• EXERCISE DIRECTIONS
Go through the records and filter out every line lacking the word "time"; copy the lines that remain.

________

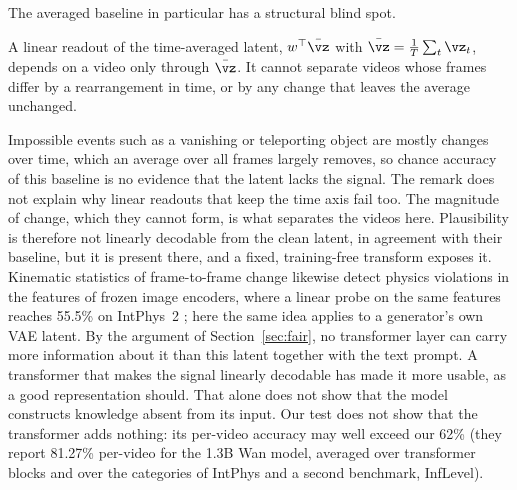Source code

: The averaged baseline in particular has a structural blind spot.
\begin{remark}\label{rem:average}
A linear readout of the time-averaged latent, $w^\top \bar\vz$ with $\bar\vz = \frac1T \sum_t \vz_t$, depends on a video only through $\bar\vz$. It cannot separate videos whose frames differ by a rearrangement in time, or by any change that leaves the average unchanged.
\end{remark}
Impossible events such as a vanishing or teleporting object are mostly changes over time, which an average over all frames largely removes, so chance accuracy of this baseline is no evidence that the latent lacks the signal. The remark does not explain why linear readouts that keep the time axis fail too. The magnitude of change, which they cannot form, is what separates the videos here. Plausibility is therefore not linearly decodable from the clean latent, in agreement with their baseline, but it is present there, and a fixed, training-free transform exposes it. Kinematic statistics of frame-to-frame change likewise detect physics violations in the features of frozen image encoders, where a linear probe on the same features reaches 55.5\% on IntPhys~2 \citep{interno2026geophys}; here the same idea applies to a generator's own VAE latent. By the argument of Section~\ref{sec:fair}, no transformer layer can carry more information about it than this latent together with the text prompt. A transformer that makes the signal linearly decodable has made it more usable, as a good representation should. That alone does not show that the model constructs knowledge absent from its input. Our test does not show that the transformer adds nothing: its per-video accuracy may well exceed our 62\% (they report 81.27\% per-video for the 1.3B Wan model, averaged over transformer blocks and over the categories of IntPhys and a second benchmark, InfLevel).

________

• SOLUTION FOR THIS TASK
A linear readout of the time-averaged latent, $w^\top \bar\vz$ with $\bar\vz = \frac1T \sum_t \vz_t$, depends on a video only through $\bar\vz$. It cannot separate videos whose frames differ by a rearrangement in time, or by any change that leaves the average unchanged.
Impossible events such as a vanishing or teleporting object are mostly changes over time, which an average over all frames largely removes, so chance accuracy of this baseline is no evidence that the latent lacks the signal. The remark does not explain why linear readouts that keep the time axis fail too. The magnitude of change, which they cannot form, is what separates the videos here. Plausibility is therefore not linearly decodable from the clean latent, in agreement with their baseline, but it is present there, and a fixed, training-free transform exposes it. Kinematic statistics of frame-to-frame change likewise detect physics violations in the features of frozen image encoders, where a linear probe on the same features reaches 55.5\% on IntPhys~2 \citep{interno2026geophys}; here the same idea applies to a generator's own VAE latent. By the argument of Section~\ref{sec:fair}, no transformer layer can carry more information about it than this latent together with the text prompt. A transformer that makes the signal linearly decodable has made it more usable, as a good representation should. That alone does not show that the model constructs knowledge absent from its input. Our test does not show that the transformer adds nothing: its per-video accuracy may well exceed our 62\% (they report 81.27\% per-video for the 1.3B Wan model, averaged over transformer blocks and over the categories of IntPhys and a second benchmark, InfLevel).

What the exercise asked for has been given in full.